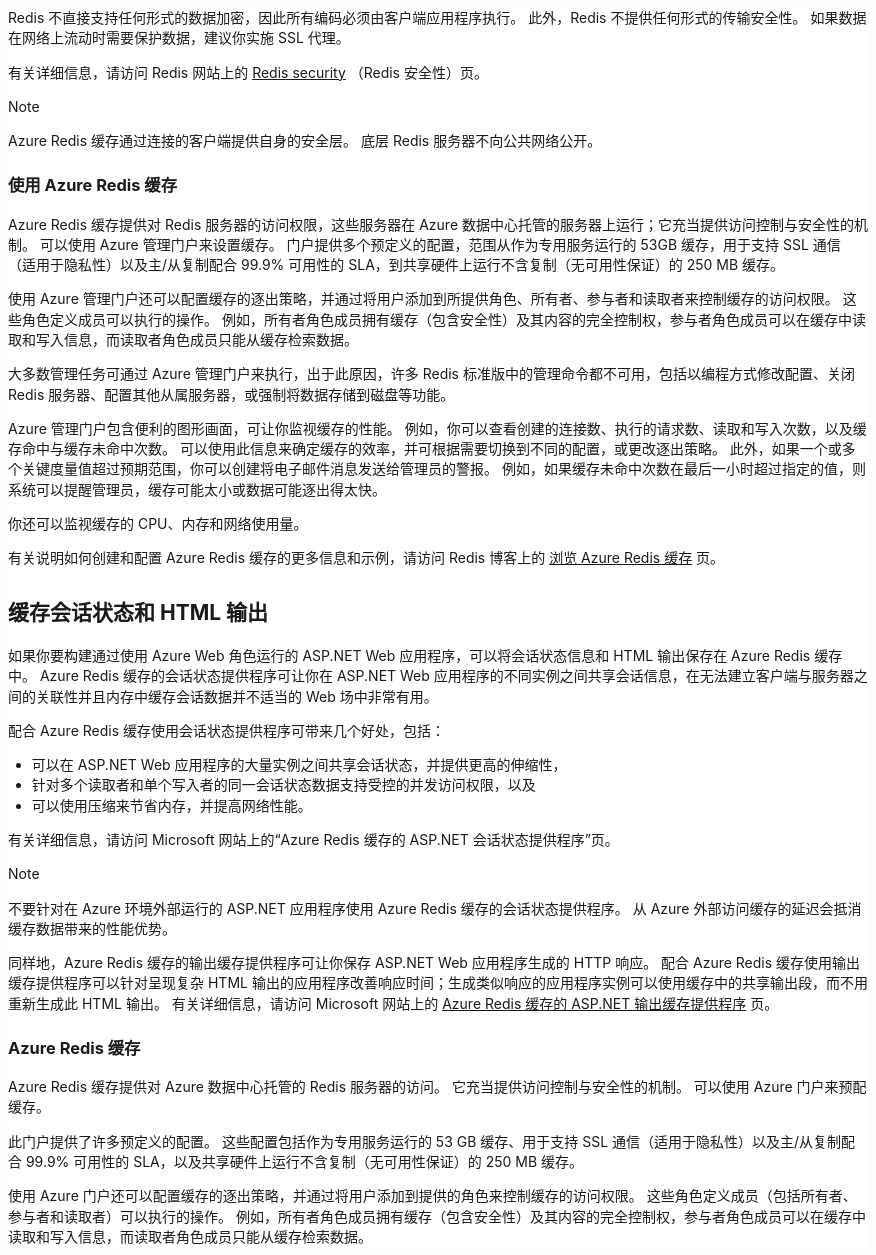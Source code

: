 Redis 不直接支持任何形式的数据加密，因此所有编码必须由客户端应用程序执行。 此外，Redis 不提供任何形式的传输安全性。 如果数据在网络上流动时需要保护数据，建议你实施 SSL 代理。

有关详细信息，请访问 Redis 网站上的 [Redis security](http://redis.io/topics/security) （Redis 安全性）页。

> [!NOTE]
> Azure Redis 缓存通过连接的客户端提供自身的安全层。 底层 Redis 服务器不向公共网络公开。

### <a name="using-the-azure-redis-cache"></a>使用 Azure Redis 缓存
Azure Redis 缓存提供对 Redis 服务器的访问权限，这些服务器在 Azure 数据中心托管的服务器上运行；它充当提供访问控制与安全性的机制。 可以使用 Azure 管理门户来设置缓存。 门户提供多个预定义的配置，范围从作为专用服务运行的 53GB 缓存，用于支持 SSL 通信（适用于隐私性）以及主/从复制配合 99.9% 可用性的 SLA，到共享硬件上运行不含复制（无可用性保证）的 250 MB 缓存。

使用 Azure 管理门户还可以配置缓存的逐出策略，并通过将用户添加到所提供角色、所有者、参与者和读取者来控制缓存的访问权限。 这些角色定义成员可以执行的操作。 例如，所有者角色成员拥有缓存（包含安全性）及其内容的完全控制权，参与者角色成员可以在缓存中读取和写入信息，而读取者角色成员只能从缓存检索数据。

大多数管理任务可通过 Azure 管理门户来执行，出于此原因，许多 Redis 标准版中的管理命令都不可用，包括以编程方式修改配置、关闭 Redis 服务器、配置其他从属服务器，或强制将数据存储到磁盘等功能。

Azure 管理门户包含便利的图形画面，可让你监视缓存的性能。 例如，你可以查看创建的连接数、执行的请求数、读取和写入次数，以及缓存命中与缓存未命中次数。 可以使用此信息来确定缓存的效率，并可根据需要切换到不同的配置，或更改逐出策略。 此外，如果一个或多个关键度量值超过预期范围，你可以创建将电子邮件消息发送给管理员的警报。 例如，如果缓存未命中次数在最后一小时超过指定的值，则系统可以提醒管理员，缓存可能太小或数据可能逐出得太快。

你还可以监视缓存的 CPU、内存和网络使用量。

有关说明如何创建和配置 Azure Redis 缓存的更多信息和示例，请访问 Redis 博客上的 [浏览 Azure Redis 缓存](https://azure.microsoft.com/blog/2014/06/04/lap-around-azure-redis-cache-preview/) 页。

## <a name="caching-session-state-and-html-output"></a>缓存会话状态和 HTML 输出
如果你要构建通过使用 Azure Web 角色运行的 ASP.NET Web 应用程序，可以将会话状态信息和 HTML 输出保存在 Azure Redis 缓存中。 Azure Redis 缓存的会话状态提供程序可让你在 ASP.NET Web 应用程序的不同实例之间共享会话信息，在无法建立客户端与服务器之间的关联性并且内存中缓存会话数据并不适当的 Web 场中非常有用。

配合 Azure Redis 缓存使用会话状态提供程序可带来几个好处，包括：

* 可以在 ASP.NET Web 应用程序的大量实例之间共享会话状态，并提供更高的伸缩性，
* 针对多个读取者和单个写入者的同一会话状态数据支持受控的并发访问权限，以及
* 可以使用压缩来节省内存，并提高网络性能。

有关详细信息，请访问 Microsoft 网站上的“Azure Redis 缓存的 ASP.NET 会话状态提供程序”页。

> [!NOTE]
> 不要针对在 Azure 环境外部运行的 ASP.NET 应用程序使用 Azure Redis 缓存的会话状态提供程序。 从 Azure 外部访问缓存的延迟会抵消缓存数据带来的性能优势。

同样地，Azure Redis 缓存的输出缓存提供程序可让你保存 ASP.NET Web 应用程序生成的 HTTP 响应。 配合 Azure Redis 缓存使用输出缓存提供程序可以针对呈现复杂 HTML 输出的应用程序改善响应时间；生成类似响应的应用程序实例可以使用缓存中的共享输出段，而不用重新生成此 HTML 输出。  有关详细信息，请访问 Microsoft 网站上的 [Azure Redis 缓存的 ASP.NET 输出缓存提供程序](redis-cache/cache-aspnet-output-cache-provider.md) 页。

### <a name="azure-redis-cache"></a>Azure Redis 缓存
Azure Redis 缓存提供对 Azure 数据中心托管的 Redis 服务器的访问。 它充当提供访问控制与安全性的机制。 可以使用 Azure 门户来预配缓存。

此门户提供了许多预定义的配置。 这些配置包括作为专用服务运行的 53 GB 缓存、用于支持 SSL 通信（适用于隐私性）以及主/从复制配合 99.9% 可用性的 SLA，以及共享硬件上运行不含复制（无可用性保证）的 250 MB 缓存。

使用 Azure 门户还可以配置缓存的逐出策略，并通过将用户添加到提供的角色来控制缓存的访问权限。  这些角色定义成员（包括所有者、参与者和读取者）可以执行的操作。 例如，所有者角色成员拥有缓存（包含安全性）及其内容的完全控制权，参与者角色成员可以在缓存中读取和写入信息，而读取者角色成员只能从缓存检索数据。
· · · ·
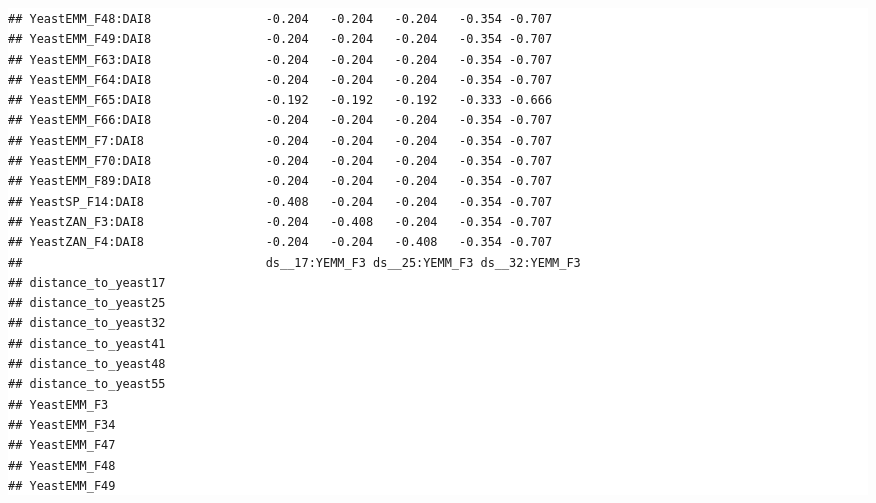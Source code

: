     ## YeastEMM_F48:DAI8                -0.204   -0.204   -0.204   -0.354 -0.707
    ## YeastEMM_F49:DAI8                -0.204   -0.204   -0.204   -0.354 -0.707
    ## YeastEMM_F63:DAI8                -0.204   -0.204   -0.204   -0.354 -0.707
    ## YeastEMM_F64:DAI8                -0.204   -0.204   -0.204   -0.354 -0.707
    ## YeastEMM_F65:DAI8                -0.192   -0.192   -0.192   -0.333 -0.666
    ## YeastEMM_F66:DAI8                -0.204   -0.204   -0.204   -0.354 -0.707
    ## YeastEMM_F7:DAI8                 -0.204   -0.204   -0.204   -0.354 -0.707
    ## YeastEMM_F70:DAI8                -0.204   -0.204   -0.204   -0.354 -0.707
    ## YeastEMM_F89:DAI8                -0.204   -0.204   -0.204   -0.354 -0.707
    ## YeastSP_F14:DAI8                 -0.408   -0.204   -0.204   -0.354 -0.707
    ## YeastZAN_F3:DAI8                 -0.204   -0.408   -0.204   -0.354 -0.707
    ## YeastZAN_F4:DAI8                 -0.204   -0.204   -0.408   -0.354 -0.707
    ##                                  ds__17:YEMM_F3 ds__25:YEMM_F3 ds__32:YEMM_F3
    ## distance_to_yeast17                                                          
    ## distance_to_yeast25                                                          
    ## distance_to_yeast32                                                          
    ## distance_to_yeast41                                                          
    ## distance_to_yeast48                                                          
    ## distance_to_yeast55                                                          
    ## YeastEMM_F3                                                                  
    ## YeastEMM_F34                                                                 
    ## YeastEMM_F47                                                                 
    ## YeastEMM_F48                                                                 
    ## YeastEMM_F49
· · · ·
BRIEF
From the entries above, return exactly the line containing "## distance_to_yeast48", the line containing "## YeastEMM_F34", and all lines between, and nothing else.

SOLUTION TO THIS EXERCISE
    ## distance_to_yeast48                                                          
    ## distance_to_yeast55                                                          
    ## YeastEMM_F3                                                                  
    ## YeastEMM_F34                                                                 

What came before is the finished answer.